EXTRACTED RECORDS
-----
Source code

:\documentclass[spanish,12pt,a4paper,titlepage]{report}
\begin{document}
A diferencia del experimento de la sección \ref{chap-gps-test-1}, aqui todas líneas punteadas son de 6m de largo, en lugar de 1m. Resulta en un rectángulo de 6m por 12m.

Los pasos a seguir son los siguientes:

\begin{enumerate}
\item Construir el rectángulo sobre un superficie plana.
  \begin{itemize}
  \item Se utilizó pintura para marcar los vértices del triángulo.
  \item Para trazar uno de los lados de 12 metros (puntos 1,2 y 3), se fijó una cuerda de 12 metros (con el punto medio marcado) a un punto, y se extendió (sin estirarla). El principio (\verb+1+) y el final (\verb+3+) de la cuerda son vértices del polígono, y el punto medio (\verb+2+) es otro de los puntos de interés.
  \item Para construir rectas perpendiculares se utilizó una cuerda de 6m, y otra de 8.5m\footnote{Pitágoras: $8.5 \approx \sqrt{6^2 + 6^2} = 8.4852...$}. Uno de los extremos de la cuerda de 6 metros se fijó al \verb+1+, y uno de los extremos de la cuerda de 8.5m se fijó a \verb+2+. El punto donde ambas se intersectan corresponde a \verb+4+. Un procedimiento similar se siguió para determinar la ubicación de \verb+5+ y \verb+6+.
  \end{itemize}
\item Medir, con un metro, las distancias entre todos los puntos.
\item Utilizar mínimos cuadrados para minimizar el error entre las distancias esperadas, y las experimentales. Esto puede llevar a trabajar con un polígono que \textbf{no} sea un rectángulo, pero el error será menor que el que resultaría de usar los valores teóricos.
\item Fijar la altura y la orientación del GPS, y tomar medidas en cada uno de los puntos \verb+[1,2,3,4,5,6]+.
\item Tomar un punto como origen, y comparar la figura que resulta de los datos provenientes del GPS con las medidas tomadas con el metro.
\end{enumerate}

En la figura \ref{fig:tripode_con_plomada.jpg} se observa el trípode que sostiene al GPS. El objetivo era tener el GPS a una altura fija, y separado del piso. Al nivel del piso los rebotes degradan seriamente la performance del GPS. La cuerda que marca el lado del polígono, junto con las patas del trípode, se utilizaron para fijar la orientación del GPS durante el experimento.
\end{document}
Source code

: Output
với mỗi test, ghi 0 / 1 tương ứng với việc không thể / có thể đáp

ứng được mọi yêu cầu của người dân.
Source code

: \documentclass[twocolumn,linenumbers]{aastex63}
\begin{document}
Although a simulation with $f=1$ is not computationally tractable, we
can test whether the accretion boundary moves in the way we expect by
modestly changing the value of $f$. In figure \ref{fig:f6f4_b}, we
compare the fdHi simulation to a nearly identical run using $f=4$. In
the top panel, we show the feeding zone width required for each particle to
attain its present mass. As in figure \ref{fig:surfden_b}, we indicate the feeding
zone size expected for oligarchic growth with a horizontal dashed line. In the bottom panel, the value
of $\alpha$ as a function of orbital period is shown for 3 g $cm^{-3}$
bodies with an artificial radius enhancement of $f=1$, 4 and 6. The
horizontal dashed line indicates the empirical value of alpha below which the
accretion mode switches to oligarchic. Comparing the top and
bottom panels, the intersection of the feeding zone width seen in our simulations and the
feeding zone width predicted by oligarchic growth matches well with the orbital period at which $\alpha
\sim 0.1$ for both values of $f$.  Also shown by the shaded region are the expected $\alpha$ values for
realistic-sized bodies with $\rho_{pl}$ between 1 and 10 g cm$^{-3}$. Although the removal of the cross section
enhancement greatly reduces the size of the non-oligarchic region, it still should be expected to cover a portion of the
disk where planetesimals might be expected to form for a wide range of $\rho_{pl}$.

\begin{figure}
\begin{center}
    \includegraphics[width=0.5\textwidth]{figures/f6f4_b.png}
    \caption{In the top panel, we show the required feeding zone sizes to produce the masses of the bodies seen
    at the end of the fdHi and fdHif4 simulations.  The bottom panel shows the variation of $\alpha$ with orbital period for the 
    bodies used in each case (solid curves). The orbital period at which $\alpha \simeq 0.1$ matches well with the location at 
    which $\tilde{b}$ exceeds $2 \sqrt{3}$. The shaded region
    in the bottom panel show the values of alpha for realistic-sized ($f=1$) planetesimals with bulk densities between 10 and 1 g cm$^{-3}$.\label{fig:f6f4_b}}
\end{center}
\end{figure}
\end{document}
-----
Transcribe the full listing above without leaving anything out.

Source code

:\documentclass[spanish,12pt,a4paper,titlepage]{report}
\begin{document}
A diferencia del experimento de la sección \ref{chap-gps-test-1}, aqui todas líneas punteadas son de 6m de largo, en lugar de 1m. Resulta en un rectángulo de 6m por 12m.

Los pasos a seguir son los siguientes:

\begin{enumerate}
\item Construir el rectángulo sobre un superficie plana.
  \begin{itemize}
  \item Se utilizó pintura para marcar los vértices del triángulo.
  \item Para trazar uno de los lados de 12 metros (puntos 1,2 y 3), se fijó una cuerda de 12 metros (con el punto medio marcado) a un punto, y se extendió (sin estirarla). El principio (\verb+1+) y el final (\verb+3+) de la cuerda son vértices del polígono, y el punto medio (\verb+2+) es otro de los puntos de interés.
  \item Para construir rectas perpendiculares se utilizó una cuerda de 6m, y otra de 8.5m\footnote{Pitágoras: $8.5 \approx \sqrt{6^2 + 6^2} = 8.4852...$}. Uno de los extremos de la cuerda de 6 metros se fijó al \verb+1+, y uno de los extremos de la cuerda de 8.5m se fijó a \verb+2+. El punto donde ambas se intersectan corresponde a \verb+4+. Un procedimiento similar se siguió para determinar la ubicación de \verb+5+ y \verb+6+.
  \end{itemize}
\item Medir, con un metro, las distancias entre todos los puntos.
\item Utilizar mínimos cuadrados para minimizar el error entre las distancias esperadas, y las experimentales. Esto puede llevar a trabajar con un polígono que \textbf{no} sea un rectángulo, pero el error será menor que el que resultaría de usar los valores teóricos.
\item Fijar la altura y la orientación del GPS, y tomar medidas en cada uno de los puntos \verb+[1,2,3,4,5,6]+.
\item Tomar un punto como origen, y comparar la figura que resulta de los datos provenientes del GPS con las medidas tomadas con el metro.
\end{enumerate}

En la figura \ref{fig:tripode_con_plomada.jpg} se observa el trípode que sostiene al GPS. El objetivo era tener el GPS a una altura fija, y separado del piso. Al nivel del piso los rebotes degradan seriamente la performance del GPS. La cuerda que marca el lado del polígono, junto con las patas del trípode, se utilizaron para fijar la orientación del GPS durante el experimento.
\end{document}
Source code

: Output
với mỗi test, ghi 0 / 1 tương ứng với việc không thể / có thể đáp

ứng được mọi yêu cầu của người dân.
Source code

: \documentclass[twocolumn,linenumbers]{aastex63}
\begin{document}
Although a simulation with $f=1$ is not computationally tractable, we
can test whether the accretion boundary moves in the way we expect by
modestly changing the value of $f$. In figure \ref{fig:f6f4_b}, we
compare the fdHi simulation to a nearly identical run using $f=4$. In
the top panel, we show the feeding zone width required for each particle to
attain its present mass. As in figure \ref{fig:surfden_b}, we indicate the feeding
zone size expected for oligarchic growth with a horizontal dashed line. In the bottom panel, the value
of $\alpha$ as a function of orbital period is shown for 3 g $cm^{-3}$
bodies with an artificial radius enhancement of $f=1$, 4 and 6. The
horizontal dashed line indicates the empirical value of alpha below which the
accretion mode switches to oligarchic. Comparing the top and
bottom panels, the intersection of the feeding zone width seen in our simulations and the
feeding zone width predicted by oligarchic growth matches well with the orbital period at which $\alpha
\sim 0.1$ for both values of $f$.  Also shown by the shaded region are the expected $\alpha$ values for
realistic-sized bodies with $\rho_{pl}$ between 1 and 10 g cm$^{-3}$. Although the removal of the cross section
enhancement greatly reduces the size of the non-oligarchic region, it still should be expected to cover a portion of the
disk where planetesimals might be expected to form for a wide range of $\rho_{pl}$.

\begin{figure}
\begin{center}
    \includegraphics[width=0.5\textwidth]{figures/f6f4_b.png}
    \caption{In the top panel, we show the required feeding zone sizes to produce the masses of the bodies seen
    at the end of the fdHi and fdHif4 simulations.  The bottom panel shows the variation of $\alpha$ with orbital period for the 
    bodies used in each case (solid curves). The orbital period at which $\alpha \simeq 0.1$ matches well with the location at 
    which $\tilde{b}$ exceeds $2 \sqrt{3}$. The shaded region
    in the bottom panel show the values of alpha for realistic-sized ($f=1$) planetesimals with bulk densities between 10 and 1 g cm$^{-3}$.\label{fig:f6f4_b}}
\end{center}
\end{figure}
\end{document}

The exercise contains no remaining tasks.